Palin's first full day of campaigning at Trump's side on Wednesday was largely overshadowed by a family crisis back in Alaska: Palin's son Track Palin, 26, was arrested on domestic-violence charges on Monday following an alcohol-fueled fight with his girlfriend, who called 911 to report that Track had punched her in the face and that he had a firearm. News of the arrest broke on Tuesday, as Palin prepared to endorse Trump.

[In Oklahoma, two big political personalities shared one stage]

Palin skipped the first campaign event of the day and then addressed “the elephant in the room” during a rally in Tulsa, Okla. Palin said her son, who served a combat tour in Iraq with the Army, is struggling with the "ramifications of PTSD." She then blamed President Obama for not doing enough to help veterans like Track. Trump said he encouraged Palin to address the issue publicly.

"I think that it's something that is very important to discuss — not even for her son but for so many other sons and daughters that are coming back from the Middle East where they have, you know, traumatic problems, they have tremendous problems," Trump said. "And I told her — I actually suggested it — I said I think it would be a great forum, and I know that she started the dialogue, and I think that it's a very important dialogue."

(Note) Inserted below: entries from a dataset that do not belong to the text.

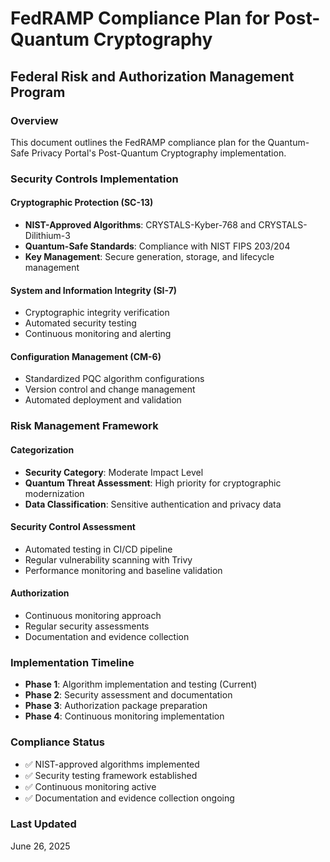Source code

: # FedRAMP Compliance Plan for Post-Quantum Cryptography

## Federal Risk and Authorization Management Program

### Overview
This document outlines the FedRAMP compliance plan for the Quantum-Safe Privacy Portal's Post-Quantum Cryptography implementation.

### Security Controls Implementation

#### Cryptographic Protection (SC-13)
- **NIST-Approved Algorithms**: CRYSTALS-Kyber-768 and CRYSTALS-Dilithium-3
- **Quantum-Safe Standards**: Compliance with NIST FIPS 203/204
- **Key Management**: Secure generation, storage, and lifecycle management

#### System and Information Integrity (SI-7)
- Cryptographic integrity verification
- Automated security testing
- Continuous monitoring and alerting

#### Configuration Management (CM-6)
- Standardized PQC algorithm configurations
- Version control and change management
- Automated deployment and validation

### Risk Management Framework

#### Categorization
- **Security Category**: Moderate Impact Level
- **Quantum Threat Assessment**: High priority for cryptographic modernization
- **Data Classification**: Sensitive authentication and privacy data

#### Security Control Assessment
- Automated testing in CI/CD pipeline
- Regular vulnerability scanning with Trivy
- Performance monitoring and baseline validation

#### Authorization
- Continuous monitoring approach
- Regular security assessments
- Documentation and evidence collection

### Implementation Timeline
- **Phase 1**: Algorithm implementation and testing (Current)
- **Phase 2**: Security assessment and documentation
- **Phase 3**: Authorization package preparation
- **Phase 4**: Continuous monitoring implementation

### Compliance Status
- ✅ NIST-approved algorithms implemented
- ✅ Security testing framework established
- ✅ Continuous monitoring active
- ✅ Documentation and evidence collection ongoing

### Last Updated
June 26, 2025
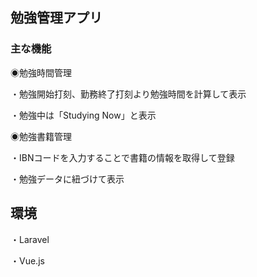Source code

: ## 勉強管理アプリ

### 主な機能

◉勉強時間管理


 ・勉強開始打刻、勤務終了打刻より勉強時間を計算して表示
 
 
 ・勉強中は「Studying Now」と表示
 
 
◉勉強書籍管理

 ・IBNコードを入力することで書籍の情報を取得して登録
 
 ・勉強データに紐づけて表示
 
## 環境
・Laravel

・Vue.js
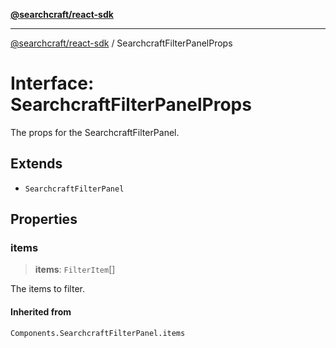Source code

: [**@searchcraft/react-sdk**](/reference/sdk/js-react/README.md)

***

[@searchcraft/react-sdk](/reference/sdk/js-react/globals.md) / SearchcraftFilterPanelProps

# Interface: SearchcraftFilterPanelProps

The props for the SearchcraftFilterPanel.

## Extends

- `SearchcraftFilterPanel`

## Properties

### items

> **items**: `FilterItem`[]

The items to filter.

#### Inherited from

`Components.SearchcraftFilterPanel.items`
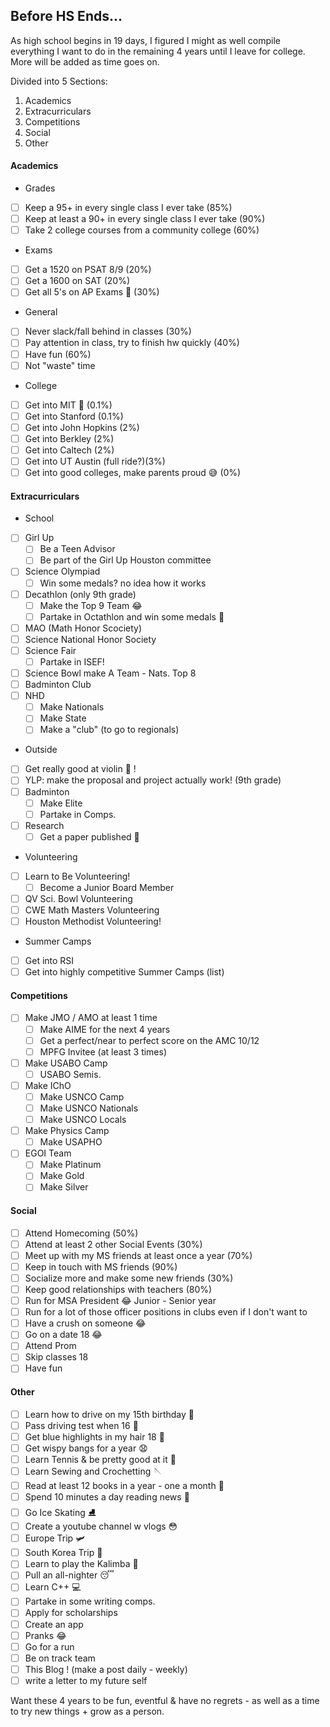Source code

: ## Before HS Ends...
As high school begins in 19 days, I figured I might as well compile everything I want to do in the remaining 4 years until I leave for college. More will be added as time goes on.

Divided into 5 Sections:
1. Academics 
2. Extracurriculars
3. Competitions
4. Social
5. Other

#### Academics
* Grades
- [ ] Keep a 95+ in every single class I ever take (85%)
- [ ] Keep at least a 90+ in every single class I ever take (90%)
- [ ] Take 2 college courses from a community college (60%)
* Exams
- [ ] Get a 1520 on PSAT 8/9 (20%)
- [ ] Get a 1600 on SAT (20%)
- [ ] Get all 5's on AP Exams 💪 (30%)
* General
- [ ] Never slack/fall behind in classes (30%)
- [ ] Pay attention in class, try to finish hw quickly (40%)
- [ ] Have fun (60%)
- [ ] Not "waste" time
* College
- [ ] Get into MIT 💌 (0.1%)
- [ ] Get into Stanford (0.1%)
- [ ] Get into John Hopkins (2%)
- [ ] Get into Berkley (2%)
- [ ] Get into Caltech (2%)
- [ ] Get into UT Austin (full ride?)(3%)
- [ ] Get into good colleges, make parents proud 😅 (0%)

#### Extracurriculars
* School
- [ ] Girl Up
   - [ ] Be a Teen Advisor
   - [ ] Be part of the Girl Up Houston committee 
- [ ] Science Olympiad
   - [ ] Win some medals? no idea how it works
- [ ] Decathlon (only 9th grade)
   - [ ] Make the Top 9 Team 😂
   - [ ] Partake in Octathlon and win some medals 💪
- [ ] MAO (Math Honor Scociety)
- [ ] Science National Honor Society
- [ ] Science Fair
   - [ ] Partake in ISEF! 
- [ ] Science Bowl make A Team - Nats. Top 8
- [ ] Badminton Club
- [ ] NHD 
   - [ ] Make Nationals
   - [ ] Make State
   - [ ] Make a "club" (to go to regionals)
  
* Outside 
- [ ] Get really good at violin 🎻 !
- [ ] YLP: make the proposal and project actually work! (9th grade)
- [ ] Badminton
   - [ ] Make Elite
   - [ ] Partake in Comps.
- [ ] Research 
   - [ ] Get a paper published 🙂

* Volunteering
- [ ] Learn to Be Volunteering! 
   - [ ] Become a Junior Board Member
- [ ] QV Sci. Bowl Volunteering
- [ ] CWE Math Masters Volunteering
- [ ] Houston Methodist Volunteering!

* Summer Camps
- [ ] Get into RSI  
- [ ] Get into highly competitive Summer Camps (list)

#### Competitions 
- [ ] Make JMO / AMO at least 1 time 
  - [ ] Make AIME for the next 4 years
  - [ ] Get a perfect/near to perfect score on the AMC 10/12 
  - [ ] MPFG Invitee (at least 3 times)
- [ ] Make USABO Camp
  - [ ] USABO Semis. 
- [ ] Make IChO
  - [ ] Make USNCO Camp
  - [ ] Make USNCO Nationals 
  - [ ] Make USNCO Locals
- [ ] Make Physics Camp
  - [ ] Make USAPHO 
- [ ] EGOI Team
  - [ ] Make Platinum
  - [ ] Make Gold
  - [ ] Make Silver

#### Social
- [ ] Attend Homecoming (50%)
- [ ] Attend at least 2 other Social Events (30%)
- [ ] Meet up with my MS friends at least once a year (70%)
- [ ] Keep in touch with MS friends (90%)
- [ ] Socialize more and make some new friends (30%)
- [ ] Keep good relationships with teachers (80%)
- [ ] Run for MSA President 😂 Junior - Senior year
- [ ] Run for a lot of those officer positions in clubs even if I don't want to
- [ ] Have a crush on someone 😂
- [ ] Go on a date 18 😂
- [ ] Attend Prom
- [ ] Skip classes 18
- [ ] Have fun

#### Other
- [ ] Learn how to drive on my 15th birthday 🚗
- [ ] Pass driving test when 16 🚙
- [ ] Get blue highlights in my hair 18 💙
- [ ] Get wispy bangs for a year 😧
- [ ] Learn Tennis & be pretty good at it 🎾
- [ ] Learn Sewing and Crochetting 🪡
- [ ] Read at least 12 books in a year - one a month 📖
- [ ] Spend 10 minutes a day reading news 📰
- [ ] Go Ice Skating ⛸️
- [ ] Create a youtube channel w vlogs 😳
- [ ] Europe Trip 🛩️
- [ ] South Korea Trip 🌸
- [ ] Learn to play the Kalimba 🎵
- [ ] Pull an all-nighter 😴
- [ ] Learn C++ 💻
- [ ] Partake in some writing comps.
- [ ] Apply for scholarships 
- [ ] Create an app
- [ ] Pranks 😂
- [ ] Go for a run 
- [ ] Be on track team
- [ ] This Blog ! (make a post daily - weekly)
- [ ] write a letter to my future self

Want these 4 years to be fun, eventful & have no regrets - as well as a time to try new things + grow as a person.
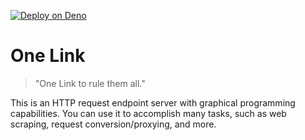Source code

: [![Deploy on Deno](https://deno.com/button)](https://app.deno.com/new?clone=https://github.com/LaneSun/one-link.git)

# One Link

> "One Link to rule them all."

This is an HTTP request endpoint server with graphical programming capabilities. You can use it to accomplish many tasks, such as web scraping, request conversion/proxying, and more.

When asked if he agreed with Palin linking her son's recent arrest to the president, Trump responded: "Oh, I think so. Look, you know, everything starts at the top. He's the president."

Trump also continued to attack Sen. Ted Cruz (R-Tex.), saying that Cruz doesn't have the temperament to be president.

[GOP comes to terms with a Trump-Cruz race]

"Hey, look, everybody dislikes him," Trump said. "I mean, he's a nasty guy that everybody dislikes."

During the interview, Lemon played a clip of  Cruz saying: "In terms of who I am, I'm a Christian first, I'm an American second, I'm a conservative third, and I'm a Republican fourth." Lemon asked Trump to engage in a similar exercise and describe his own priorities. Trump instead picked the whole thing apart.

"Well, at some point, I think he should add his family — I mean, he forgot to add his family," Trump said. "I mean, does he have his family in that group?

Lemon responded: "Uh, he did not. He said he was a Christian first."

"Well, I think you ought to ask him: What about your family? Where do they come in? Do they come in fifth? So I think that's probably something that he slipped up on," Trump said. "Hey, look, I am somebody that is going to do something really good for the country."